今回紹介するのは人体をテーマにCGソフトでの造形テクニックをまとめた本です。出版されたのは2008年。コンピューターグラフィックスで10年前(2018年現在)の本はどうなの?と思うかも知れませんが、人体解剖学を中心に今に通じるアートの根本的な知識を得られます。ソフトの技術の移り変わりはあれど、アートの根本は変わらず。筋肉や骨格についての特集が豊富です。今回も3DCG初学者目線でレビューします。
◆書誌情報
「ヒューマンCGキャラクター―リアルな「人」のCG制作テクニック (CGWORLD ARCHIVES)」
ワークスコーポレーション別冊書籍編集部 (著, 編集)
ワークスコーポレーション 2008/9/3
目次(Contents)
解剖学に基づく人体CG解説書
人のモデリングをするに当たって解剖学は欠かせない知識です。この本は人体の解剖学をベースに説得力のある造形の方法を教えています。人体の仕組みをベースに、どのように説得力のあるポリゴンを組み立てていくかが複数のアーティストの方法論によって説明されていきます。

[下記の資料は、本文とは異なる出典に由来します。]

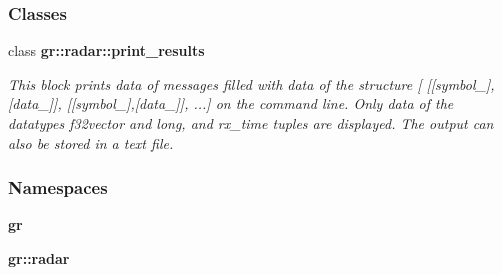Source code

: \subsubsection*{Classes}
\begin{DoxyCompactItemize}
\item 
class {\bf gr\+::radar\+::print\+\_\+results}
\begin{DoxyCompactList}\small\item\em This block prints data of messages filled with data of the structure [ [[symbol\+\_],[data\+\_]], [[symbol\+\_],[data\+\_]], ...] on the command line. Only data of the datatypes f32vector and long, and rx\+\_\+time tuples are displayed. The output can also be stored in a text file. \end{DoxyCompactList}\end{DoxyCompactItemize}
\subsubsection*{Namespaces}
\begin{DoxyCompactItemize}
\item 
 {\bf gr}
\item 
 {\bf gr\+::radar}
\end{DoxyCompactItemize}
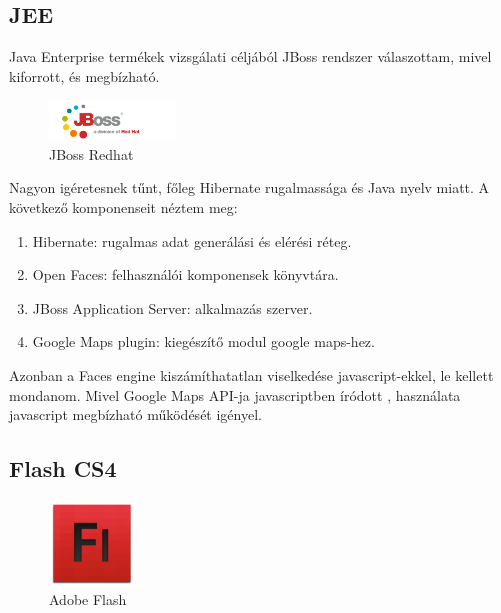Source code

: 		\subsection{JEE} %
		Java Enterprise termékek vizsgálati céljából JBoss rendszer válaszottam, mivel kiforrott, és megbízható.\\
		\label{sub:jee}
		
		\begin{figure}
		  \vspace{-20pt}
		  \begin{center}
		    \includegraphics[width=0.30\textwidth]{chapters/chap5/img/jboss.jpg}
		  \end{center}
		  \vspace{-20pt}
		  \caption{JBoss Redhat}
		\end{figure}
		

		Nagyon igéretesnek tűnt, főleg Hibernate rugalmassága és Java nyelv miatt. A következő komponenseit néztem meg:
		\begin{enumerate}
			\item Hibernate: rugalmas adat generálási és elérési réteg.
			\item Open Faces: felhasználói komponensek könyvtára.
			\item JBoss Application Server: alkalmazás szerver.
			\item Google Maps plugin: kiegészítő modul google maps-hez.
		\end{enumerate}
		Azonban a Faces engine kiszámíthatatlan viselkedése javascript-ekkel, le kellett mondanom. Mivel Google Maps API-ja javascriptben íródott
		, használata javascript megbízható működését igényel.
		
		\subsection{Flash CS4} %
		\label{sub:flash_cs4}
		
		\begin{figure}
		  \vspace{-20pt}
		  \begin{center}
		    \includegraphics[width=0.2\textwidth]{chapters/chap5/img/fl.png}
		  \end{center}
		  \vspace{-20pt}
		  \caption{Adobe Flash}
		\end{figure}

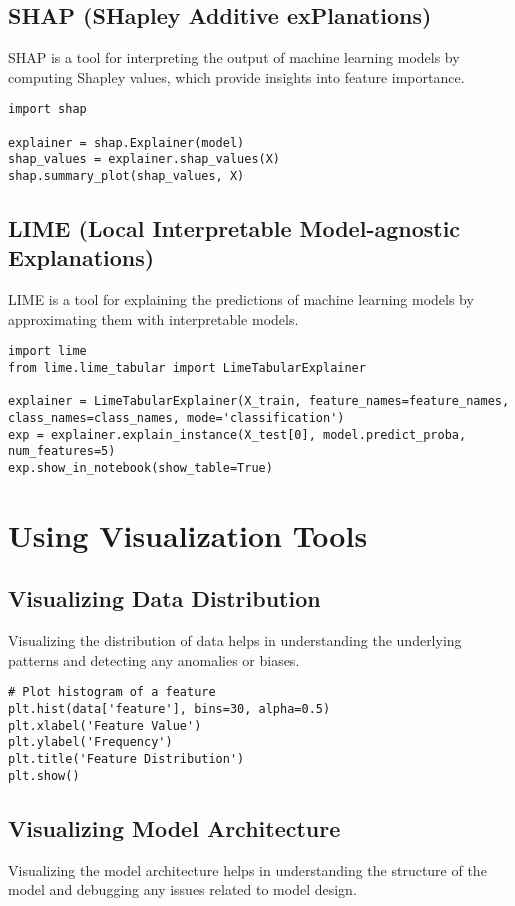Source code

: \subsection{SHAP (SHapley Additive exPlanations)}
SHAP is a tool for interpreting the output of machine learning models by computing Shapley values, which provide insights into feature importance.

\begin{verbatim}
import shap

explainer = shap.Explainer(model)
shap_values = explainer.shap_values(X)
shap.summary_plot(shap_values, X)
\end{verbatim}

\subsection{LIME (Local Interpretable Model-agnostic Explanations)}
LIME is a tool for explaining the predictions of machine learning models by approximating them with interpretable models.

\begin{verbatim}
import lime
from lime.lime_tabular import LimeTabularExplainer

explainer = LimeTabularExplainer(X_train, feature_names=feature_names, class_names=class_names, mode='classification')
exp = explainer.explain_instance(X_test[0], model.predict_proba, num_features=5)
exp.show_in_notebook(show_table=True)
\end{verbatim}

\section{Using Visualization Tools}

\subsection{Visualizing Data Distribution}
Visualizing the distribution of data helps in understanding the underlying patterns and detecting any anomalies or biases.

\begin{verbatim}
# Plot histogram of a feature
plt.hist(data['feature'], bins=30, alpha=0.5)
plt.xlabel('Feature Value')
plt.ylabel('Frequency')
plt.title('Feature Distribution')
plt.show()
\end{verbatim}

\subsection{Visualizing Model Architecture}
Visualizing the model architecture helps in understanding the structure of the model and debugging any issues related to model design.

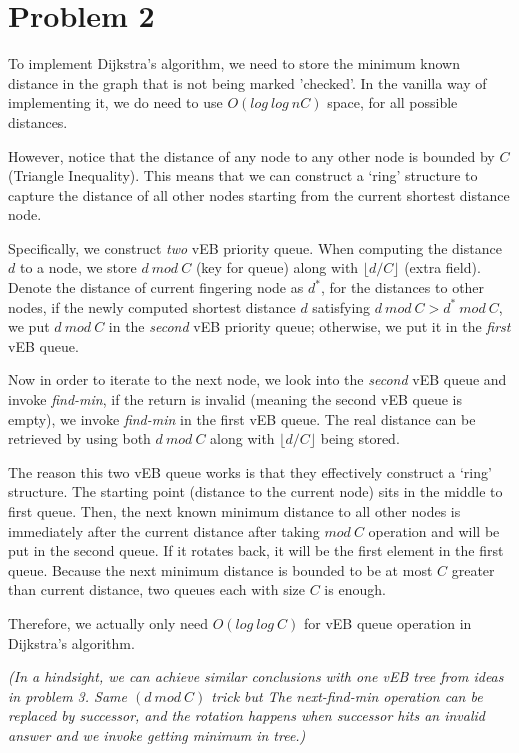 \documentclass[12pt]{article}
\begin{document}
\section*{Problem 2}

To implement Dijkstra's algorithm, we need to store the minimum known distance in the graph that is not being marked 'checked'. In the vanilla way of implementing it, we do need to use $O(log\:log\: nC)$ space, for all possible distances. 

However, notice that the distance of any node to any other node is bounded by $C$ (Triangle Inequality). This means that we can construct a `ring' structure to capture the distance of all other nodes starting from the current shortest distance node. 

Specifically, we construct \emph{two} vEB priority queue. When computing the distance $d$ to a node, we store $d \: mod \: C$ (key for queue) along with $\lfloor d/C\rfloor$ (extra field). Denote the distance of current fingering node as $d^*$, for the distances to other nodes, if the newly computed shortest distance $d$ satisfying $d \: mod \: C > d^* \: mod \: C$, we put $d \: mod \: C$ in the \emph{second} vEB priority queue; otherwise, we put it in the \emph{first} vEB queue. 

Now in order to iterate to the next node, we look into the \emph{second} vEB queue and invoke \emph{find-min}, if the return is invalid (meaning the second vEB queue is empty), we invoke \emph{find-min} in the first vEB queue. The real distance can be retrieved by using both $d \: mod \: C$ along with $\lfloor d/C\rfloor$ being stored.

The reason this two vEB queue works is that they effectively construct a `ring' structure. The starting point (distance to the current node) sits in the middle to first queue. Then, the next known minimum distance to all other nodes is immediately after the current distance after taking $mod\:C$ operation and will be put in the second queue. If it rotates back, it will be the first element in the first queue. Because the next minimum distance is bounded to be at most $C$ greater than current distance, two queues each with size $C$ is enough.

Therefore, we actually only need $O(log\:log\:C)$ for vEB queue operation in Dijkstra's algorithm.

\emph{\big(In a hindsight, we can achieve similar conclusions with one vEB tree from ideas in problem 3. Same $(d\:mod\:C)$ trick but The next-find-min operation can be replaced by successor, and the rotation happens when successor hits an invalid answer and we invoke getting minimum in tree.\big)}
\end{document}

作例の分量は多いものの、解説はあっさりめ。各自3DCGソフトウェアは操作できることを前提に進むので対象はある程度3DCGで作品を作ってきた中級者以上の印象です。
文章も小さな文字で専門用語がびっしり。作例の過程の展開が早いため情報量に圧倒されて、全部吸収しようと意気込むと挫折しそう。昔の本なのでソフトのUI周りは古く感じます。やはり今の時代はソフトの使い方はネットのチュートリアル動画で学んだほうが頭に入ると思います。
時代に関係ない表情や人体の解剖学などアートの根本の知識は役に立つし、目の付け所が良い企画もあります。ただ全体としては人体モデリングに関して広く浅く扱ったソフトウェアの使い方本ですね。
気に入った作例ベスト3
本書で気に入った作例を紹介します。
幼さの残る外国人少年
リグ(骨組)の構成
想像以上に分量は多く、上記3点以外にも和服の女性や老人などたくさんの作例があります。

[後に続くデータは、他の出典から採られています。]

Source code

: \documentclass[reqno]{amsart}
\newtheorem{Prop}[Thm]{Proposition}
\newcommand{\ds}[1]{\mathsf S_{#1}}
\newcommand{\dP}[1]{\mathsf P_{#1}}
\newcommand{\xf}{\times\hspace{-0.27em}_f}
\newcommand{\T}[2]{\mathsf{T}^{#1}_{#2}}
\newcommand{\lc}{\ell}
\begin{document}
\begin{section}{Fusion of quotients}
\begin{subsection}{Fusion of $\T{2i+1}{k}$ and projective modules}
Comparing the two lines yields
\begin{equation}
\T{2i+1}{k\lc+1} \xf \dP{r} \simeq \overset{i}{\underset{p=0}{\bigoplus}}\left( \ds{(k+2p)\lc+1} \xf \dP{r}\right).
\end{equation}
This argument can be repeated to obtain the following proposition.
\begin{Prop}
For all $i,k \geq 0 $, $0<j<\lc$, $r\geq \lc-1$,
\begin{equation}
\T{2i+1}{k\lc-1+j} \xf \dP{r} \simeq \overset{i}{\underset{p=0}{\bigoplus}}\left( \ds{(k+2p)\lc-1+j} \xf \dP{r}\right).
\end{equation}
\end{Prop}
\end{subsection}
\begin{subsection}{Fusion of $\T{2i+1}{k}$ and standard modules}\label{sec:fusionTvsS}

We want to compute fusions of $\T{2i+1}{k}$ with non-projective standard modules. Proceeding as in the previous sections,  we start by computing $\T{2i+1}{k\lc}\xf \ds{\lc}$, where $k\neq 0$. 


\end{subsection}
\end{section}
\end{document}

今から10年前の3DCGの作例をたくさん見る事が出来たので面白かったです。スーファミ世代としては、3DCGは10年前の段階でも十分凄いなぁ、と感じます。
総評
デザイン ★★☆
わかりやすさ ★★
お奨め度 ★★☆
先にも触れましたが、この本は既に業界に居て人体CG作成に試行錯誤している中級者向けです。作品過程の展開が早く、どんどん完成形が出来ていき、解説も簡素です。広く浅くと言った感じで、その代わり作例はとても多いです。
解剖学という普遍的なアートの知識をちょこちょこと学べるのが本書をだたのソフトウェア解説本にしない利点です。しかし、それぞれの専門書にはかなわない印象です。本格的に人体解剖学を学ぶには、粘土造形や美術解剖学の専門の本を読んだ方が詳しいし理解が深まります。…とはいえ本書もかなり頑張っている方ですけれどね。
初心者が読むには情報が多すぎて圧倒されると思います。読者層は中級〜上級者、もしくは業界人でパラっと眺めて自分のニーズにピンポイントで抑えた特集をつまみ食いするのが本書の良い使い方でしょう。それにしても3DCGソフトはこうした本を読むよりも、動画で学んでしまうのが一番だと思います。